At the oasis of In Salah we left the pavement behind and the true adventure began: the piste. Sand blew across the track and we kept our eyes open for stone “ducks,” pyramids less than a foot high that marked the way. Even though it was only late February, we had left spring behind, had moved into the desert summer, hot at midday with occasional blinding swirls of sand. My first glimpse of the Tuareg tribesmen, regal on their camels, made me realize how far behind we had left the familiar—this was nothing like crossing the Arizona desert.

Here all our wits would be required. I felt exhilarated to do something so rare—and also a little angry. I now depended totally on Ted. I, who previously was more than his equal, had to go along with whatever fate he devised. He gave me a turn behind the wheel of the Beetle which I quickly relinquished: only he could navigate that track, deal with the shifting sands and sensitive gears. He spoke fluent French; he knew what sort of food was available – canned margarine, long-life milk, white bread – in the little shops, stone buildings some ten feet square with corrugated tin roofs and a single door, dark inside, often filled with a half dozen djellaba-dressed men, idlers standing there drinking coffee. In one such place he bought me tampons, me standing behind him and feeling extremely uncomfortable in this place where women were nearly invisible.

Only on the desert did we realize how rusted out that VW was! Sand blew in on us. Before we reached the piste we had purchased two 3-yard lengths of tan muslin to wrap around our heads in the local turban-style to stay cool. Now we used them to cover our mouths as well.

Usually we hid from other vehicles at night, camping behind dunes. Few travelers drove the piste, only the occasional Land Rover and the huge transports supplying the oasis villages whose drivers were likely wild men. We took no chances on them seeing us asleep and awakened to morning coffee alone on the vast pinky-gold desert, so very small and yet so large, the only humans as far as the eye could see.

"at last alone on the pinky-gold desert, so very small and yet so large"

Even Land-Rovers got bogged down on the piste, scarcely a track across the Sahara, but we got stuck just once, in a sandy river-crossing in Niger. As Ted struggled to put branches under the tires, he whispered for me to keep an eye on the camel rider who patiently watched him without offering assistance: “He wants you and the tape deck.” He got neither, but this was not our only contact with a desert man.

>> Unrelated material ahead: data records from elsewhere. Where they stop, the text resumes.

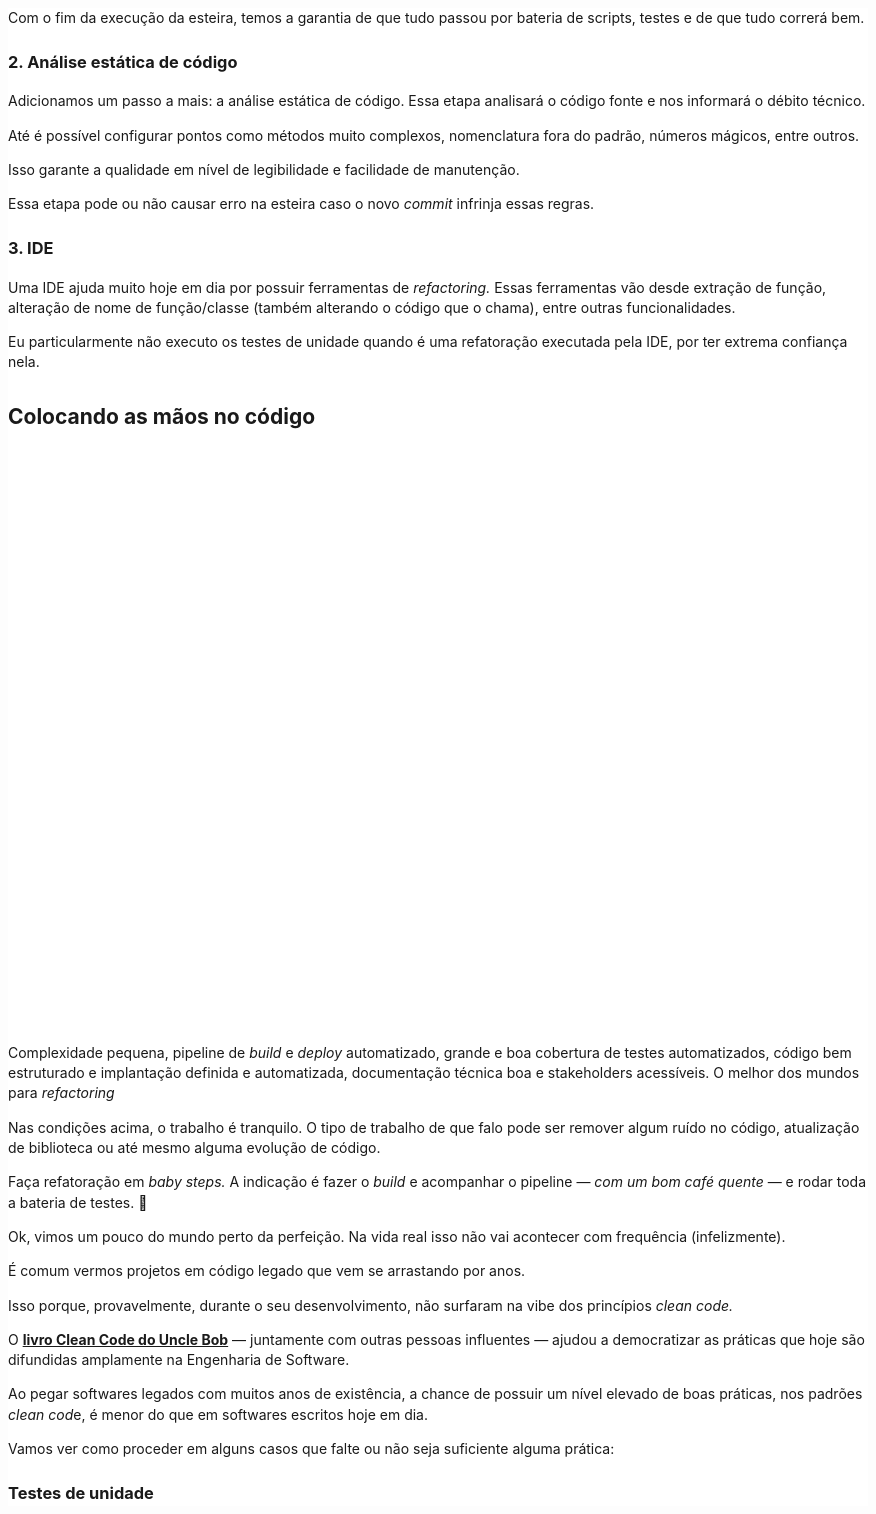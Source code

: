 Com o fim da execução da esteira, temos a garantia de que tudo passou por bateria de scripts, testes e de que tudo correrá bem.

### **2. Análise estática de código**

Adicionamos um passo a mais: a análise estática de código. Essa etapa analisará o código fonte e nos informará o débito técnico.

Até é possível configurar pontos como métodos muito complexos, nomenclatura fora do padrão, números mágicos, entre outros.

Isso garante a qualidade em nível de legibilidade e facilidade de manutenção.

Essa etapa pode ou não causar erro na esteira caso o novo *commit* infrinja essas regras.

### **3. IDE**

Uma IDE ajuda muito hoje em dia por possuir ferramentas de *refactoring.* Essas ferramentas vão desde extração de função, alteração de nome de função/classe (também alterando o código que o chama), entre outras funcionalidades.

Eu particularmente não executo os testes de unidade quando é uma refatoração executada pela IDE, por ter extrema confiança nela.

## **Colocando as mãos no código**

![img](data:image/svg+xml,%3Csvg%20xmlns='http://www.w3.org/2000/svg'%20viewBox='0%200%201024%20683'%3E%3C/svg%3E)

Complexidade pequena, pipeline de *build* e *deploy* automatizado, grande e boa cobertura de testes automatizados, código bem estruturado e implantação definida e automatizada, documentação técnica boa e stakeholders acessíveis. O melhor dos mundos para *refactoring*

Nas condições acima, o trabalho é tranquilo. O tipo de trabalho de que falo pode ser remover algum ruído no código, atualização de biblioteca ou até mesmo alguma evolução de código.

Faça refatoração em *baby steps.* A indicação é fazer o *build* e acompanhar o pipeline — *com um bom café quente* — e rodar toda a bateria de testes. 🙂

Ok, vimos um pouco do mundo perto da perfeição. Na vida real isso não vai acontecer com frequência (infelizmente).

É comum vermos projetos em código legado que vem se arrastando por anos.

Isso porque, provavelmente, durante o seu desenvolvimento, não surfaram na vibe dos princípios *clean code.*

O **[livro Clean Code do Uncle Bob](https://www.amazon.com.br/Clean-Code-Handbook-Software-Craftsmanship/dp/0132350882)** — juntamente com outras pessoas influentes — ajudou a democratizar as práticas que hoje são difundidas amplamente na Engenharia de Software.

Ao pegar softwares legados com muitos anos de existência, a chance de possuir um nível elevado de boas práticas, nos padrões *clean cod*e, é menor do que em softwares escritos hoje em dia.

Vamos ver como proceder em alguns casos que falte ou não seja suficiente alguma prática:

### **Testes de unidade**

In one oasis there was a sort of campground of Europeans, surrounded by a low wall – with a large washtub fed by a well pump. I had been wearing a cotton skirt a few inches above my ankles made of a flowered black print and a black tank top. When outside the vehicle I would be sure the tails of my muslin turban covered my shoulders. These clothes, and Ted’s loose shirt and trousers, were loaded with dust, so I put on my bikini and took them to the campground washtub. I felt free and fresh, letting the water splash and looking forward to a good shampoo after I’d laid it all out to dry.

Glancing over the wall, I saw a robed man watching. From where Ted was checking out the car, he saw him too and strolled over to chat. I suddenly felt exposed, shameful – I wasn’t in Germany or Sweden, despite the languages that surrounded me. But my clothes were wringing wet, even our single towel.  I turned away and continued scrubbing with as modest movements as I could manage.

Ted came to tell me the observer had invited us to dinner. An Algerian desert household—a desert meal—it sounded fascinating! For all my embarrassment at being seen so bare, I was not the one who hesitated. After all, my clothes would dry quickly.

But Ted had only made a show of discussing it with me. “We don’t know the situation. It wouldn’t be safe.” And he declined in gracious French. I was disappointed and thought, here he goes being macho yet again. Only afterwards did I realize the risk that invitation might offer a woman so revealed in the man’s eyes.